Mohamed is an intern, a candidate apprenticing for certification as a Samurai Game® facilitator. He will be the first Egyptian so certified. We met in 2006 in Amersfort, Ntherlands, then a year later at Ain El Sokhna, Egypt; both occasions for the AIESEC International President's Meeting. He, as part of the Egyptian contingency. I was the "external" leadership trainer for AIESEC's annual week-long event with 90 nations represented.

Recruited by Alcatel-Lucent, Mohamed El-Haw is now their Employee Learning Manager, MEA Region. Studious and Type-A, he sometimes gets ahead of himself. I relate. Last month he told me that he wanted me to bring three of the books about samurai or aikido for his study regarding the simulation. But he failed to get back to me about which three. And, in all fairness, I failed to call him back and ask.

Now on the way to the Gate 96, I stop at Pacific Gateway News for some hopeful shopping. Not one book about the samurai or a martial art. I do, however, find two of my otherwise favorite non-fictions: My Stoke of Insight (Jill Bolte Taylor) and Tuesdays With Morrie (Mitch Albom). Not only will these do - They Are Perfect!

A Saturday Morning. Summer 2006. Glendon Way, Petaluma.

It's a warm sunny day and I'm home from China. I stand out back of my tiny recently rented house. My last place (ten years on Daniel Drive) has been sold by the trust that owned it. I got word three weeks ago that I had to move. The pressing China trip gave me only forty-eight hours to scramble and locate another. Transitioning from 2,300 square feet of living space to 788 has been interesting, with two young sons under roof, each needing his own space, manage ongoing work, outfit the office into this cracker box.
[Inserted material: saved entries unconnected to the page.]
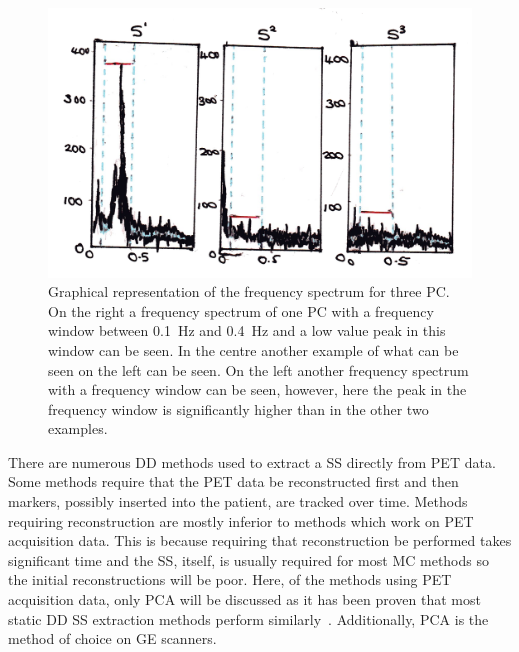                 \begin{figure}
                    \centering
                        
                    \includegraphics[width=1.0\linewidth]{figures/background_pca_window.png}
                        
                    \captionsetup{singlelinecheck=false, justification=raggedright}
                    \caption{Graphical representation of the frequency spectrum for three \gls{PC}. On the right a frequency spectrum of one \gls{PC} with a frequency window between \SI{0.1}{\hertz} and \SI{0.4}{\hertz} and a low value peak in this window can be seen. In the centre another example of what can be seen on the left can be seen. On the left another frequency spectrum with a frequency window can be seen, however, here the peak in the frequency window is significantly higher than in the other two examples.} \label{fig:data_driven_pca_window}
                \end{figure}
                
                There are numerous \gls{DD} methods used to extract a \gls{SS} directly from \gls{PET} data. Some methods require that the \gls{PET} data be reconstructed first and then markers, possibly inserted into the patient, are tracked over time. Methods requiring reconstruction are mostly inferior to methods which work on \gls{PET} acquisition data. This is because requiring that reconstruction be performed takes significant time and the \gls{SS}, itself, is usually required for most \gls{MC} methods so the initial reconstructions will be poor. Here, of the methods using \gls{PET} acquisition data, only \gls{PCA} will be discussed as it has been proven that most static \gls{DD} \gls{SS} extraction methods perform similarly~. Additionally, \gls{PCA} is the method of choice on \gls{GE} scanners.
This morning I hang laundry on a clothesline. A luxury not afforded on Daniel Drive. Luxury? Absolutely! Because I can linger in fresh air and meditate while dropping into a repetitive practice of pulling, stretching, hanging, clothes-pinning - each shirt, each pair of socks, every towel and every washcloth. ("The secret to a happy life," said Marcus Aurelius, "is all within yourself - in your way of thinking.") I slow my pace to attend item by item. My mind slows and attends thought by thought. Luxury. I won't use a dryer. Luxury. I recall (and somewhat relive) being a youngster, when backyard clotheslines were the drying technology-of-the-day. In those days our family clothesline was also the place dad stretched onto cloth strips of venison flesh, freshly cut to make jerky - the hardened dry nourishment we carried on our hunts.

My son Nick is rousting from bed. I ask him outside to introduce him to the clothesline; something he and a gazillion of his American generation have never witnessed. The wires and clothespins greet him as the screen door slaps shut. "Cool Dad. But, how does it work?"
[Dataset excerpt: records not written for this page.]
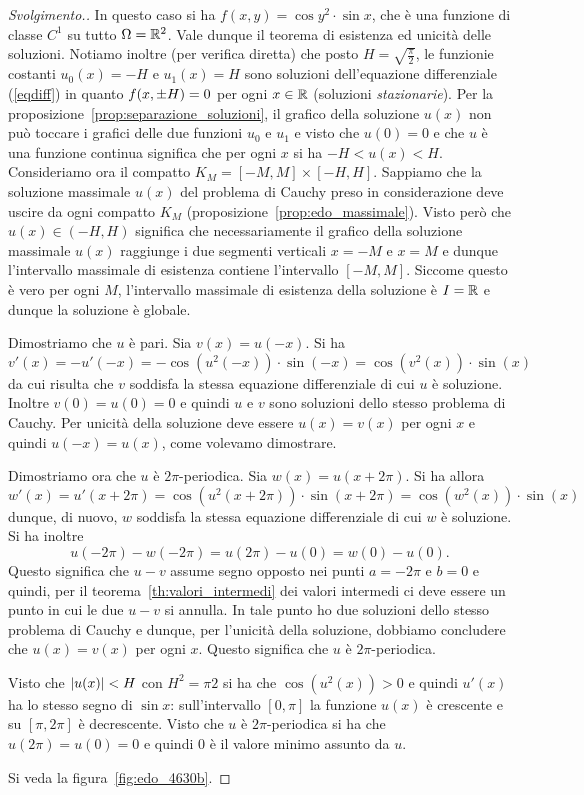 \begin{proof}[Svolgimento.]
In questo caso si ha $f(x,y)=\cos y^2\cdot \sin x$, che \`e una funzione
di classe $C^1$ su tutto $\Omega={\mathbb R}^2$.
Vale dunque il teorema di esistenza ed
unicità delle soluzioni.
Notiamo inoltre (per verifica diretta)
che posto $H=\sqrt{\frac \pi 2}$, le funzionie 
costanti $u_0(x)=-H$ e $u_1(x)=H$ sono
soluzioni dell'equazione differenziale (\ref{eqdiff})
in quanto $f{\left( x,\pm H \right)}=0$ per ogni $x\in {\mathbb R}$
(soluzioni \emph{stazionarie}).
Per la proposizione~\ref{prop:separazione_soluzioni},
il grafico della soluzione $u(x)$
non può toccare i grafici delle due funzioni $u_0$ e $u_1$ e visto
che $u(0)=0$ e che $u$ è una funzione continua significa
che per ogni $x$ si ha $-H < u(x) < H$.
Consideriamo ora il compatto
$K_M=[-M,M] \times [-H,H]$.
Sappiamo che la soluzione
massimale $u(x)$ del problema di Cauchy preso in considerazione deve
uscire da ogni compatto $K_M$
(proposizione~\ref{prop:edo_massimale}).
Visto però che $u(x)\in (-H,H)$ significa che necessariamente
il grafico della soluzione massimale $u(x)$
raggiunge i due segmenti verticali
$x=-M$ e $x=M$ e dunque l'intervallo massimale di esistenza
contiene l'intervallo $[-M,M]$.
Siccome questo è vero per ogni $M$, l'intervallo massimale
di esistenza della soluzione è $I={\mathbb R}$ e dunque la soluzione
è globale.

Dimostriamo che $u$ è pari. Sia $v(x)=u(-x)$. 
Si ha 
\[ 
    v'(x) = -u'(-x) 
    = -\cos(u^2(-x))\cdot \sin(-x) 
    = \cos(v^2(x))\cdot \sin(x)
\]
da cui risulta che $v$ soddisfa la stessa equazione differenziale 
di cui $u$ è soluzione. 
Inoltre $v(0)=u(0)=0$ e quindi $u$ e $v$ sono soluzioni dello 
stesso problema di Cauchy. Per unicità della soluzione 
deve essere $u(x)=v(x)$ per ogni $x$ e quindi $u(-x)=u(x)$, come 
volevamo dimostrare.
  
Dimostriamo ora che $u$ è $2\pi$-periodica.
Sia $w(x)=u(x+2\pi)$. Si ha allora 
\[
  w'(x) = u'(x+2\pi) = \cos(u^2(x+2\pi))\cdot \sin(x+2\pi) 
  = \cos(w^2(x))\cdot \sin(x) 
\]
dunque, di nuovo, $w$ soddisfa la stessa equazione differenziale
di cui $w$ è soluzione. Si ha inoltre 
\[
  u(-2\pi) - w(-2\pi) = u(2\pi) - u(0) = w(0) - u(0).
\]
Questo significa che $u-v$ assume segno opposto nei punti 
$a=-2\pi$ e $b=0$ e quindi, per il teorema~\ref{th:valori_intermedi}
dei valori intermedi ci deve essere un punto in cui le due 
$u-v$ si annulla. In tale punto ho due soluzioni dello stesso 
problema di Cauchy e dunque, per l'unicità della soluzione, 
dobbiamo concludere che $u(x)=v(x)$ per ogni $x$.
Questo significa che $u$ è $2\pi$-periodica.

Visto che ${\left|u(x)\right|}<H$ con $H^2=\pi 2$ si ha che $\cos(u^2(x))>0$ 
e quindi $u'(x)$ ha lo stesso segno di $\sin x$: sull'intervallo 
$[0,\pi]$ la funzione $u(x)$ è crescente e su $[\pi,2\pi]$ è decrescente.
Visto che $u$ è $2\pi$-periodica si ha che $u(2\pi)=u(0)=0$ e quindi 
$0$ è il valore minimo assunto da $u$.

Si veda la figura~\ref{fig:edo_4630b}.
\end{proof}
I respond that yes, it is cool but - well - it actually doesn't do any 'work', though it is both effective and efficient at getting the job done. Nick cocks an eyebrow and speechlessly looks on. It will take a while for him to understand my meaning.
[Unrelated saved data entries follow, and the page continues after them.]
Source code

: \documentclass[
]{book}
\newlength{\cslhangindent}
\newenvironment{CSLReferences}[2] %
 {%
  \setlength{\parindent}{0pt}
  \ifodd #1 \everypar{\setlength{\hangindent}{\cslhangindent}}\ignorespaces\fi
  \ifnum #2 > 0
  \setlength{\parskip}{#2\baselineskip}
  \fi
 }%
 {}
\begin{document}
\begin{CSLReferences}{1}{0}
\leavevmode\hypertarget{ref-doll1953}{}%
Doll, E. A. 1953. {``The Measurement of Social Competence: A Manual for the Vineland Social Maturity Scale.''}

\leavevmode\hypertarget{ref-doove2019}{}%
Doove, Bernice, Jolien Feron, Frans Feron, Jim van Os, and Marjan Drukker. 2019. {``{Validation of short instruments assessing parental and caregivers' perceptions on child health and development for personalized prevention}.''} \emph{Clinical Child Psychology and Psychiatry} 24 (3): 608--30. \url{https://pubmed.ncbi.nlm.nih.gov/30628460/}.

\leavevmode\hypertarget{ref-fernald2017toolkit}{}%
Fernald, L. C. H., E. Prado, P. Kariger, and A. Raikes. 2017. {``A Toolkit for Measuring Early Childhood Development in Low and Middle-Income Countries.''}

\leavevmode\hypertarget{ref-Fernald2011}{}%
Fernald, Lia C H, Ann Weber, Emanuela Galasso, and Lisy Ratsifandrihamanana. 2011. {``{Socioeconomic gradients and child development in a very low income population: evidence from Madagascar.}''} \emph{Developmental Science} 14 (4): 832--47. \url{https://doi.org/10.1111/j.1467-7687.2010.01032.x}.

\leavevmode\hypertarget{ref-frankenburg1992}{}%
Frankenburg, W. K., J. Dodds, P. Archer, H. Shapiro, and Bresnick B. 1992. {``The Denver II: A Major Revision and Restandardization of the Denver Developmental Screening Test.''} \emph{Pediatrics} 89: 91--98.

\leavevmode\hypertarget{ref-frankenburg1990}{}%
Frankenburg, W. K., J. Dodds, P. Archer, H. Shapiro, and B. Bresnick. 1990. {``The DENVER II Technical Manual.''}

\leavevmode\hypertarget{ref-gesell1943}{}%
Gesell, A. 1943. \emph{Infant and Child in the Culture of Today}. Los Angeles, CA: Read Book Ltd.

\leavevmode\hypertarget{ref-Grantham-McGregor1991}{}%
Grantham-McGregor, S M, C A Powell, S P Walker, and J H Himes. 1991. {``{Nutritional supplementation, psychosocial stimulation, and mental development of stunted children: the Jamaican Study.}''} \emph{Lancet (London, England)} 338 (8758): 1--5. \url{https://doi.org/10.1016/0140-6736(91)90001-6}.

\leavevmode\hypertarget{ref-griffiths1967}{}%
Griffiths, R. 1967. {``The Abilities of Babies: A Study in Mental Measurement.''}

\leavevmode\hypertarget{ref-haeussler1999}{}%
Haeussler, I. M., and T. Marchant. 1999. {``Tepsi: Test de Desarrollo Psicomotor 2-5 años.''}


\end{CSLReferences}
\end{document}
Friday mid-afternoon. Returning to October 1, 2010. Aboard UA flight 930

We've been airborne for some time, and arcing north over Midwestern US. Am taking in Tuesdays With Morrie a couple or three pages at a time. I've read it before. But you never know what was missed or forgotten. It's definitely worth reading again, before it becomes part of Mohamed's library. I'm on page 38.

One afternoon, I [Mitch] am complaining (to Morrie) about the confusion of my age, what is expected of me versus what I want for myself.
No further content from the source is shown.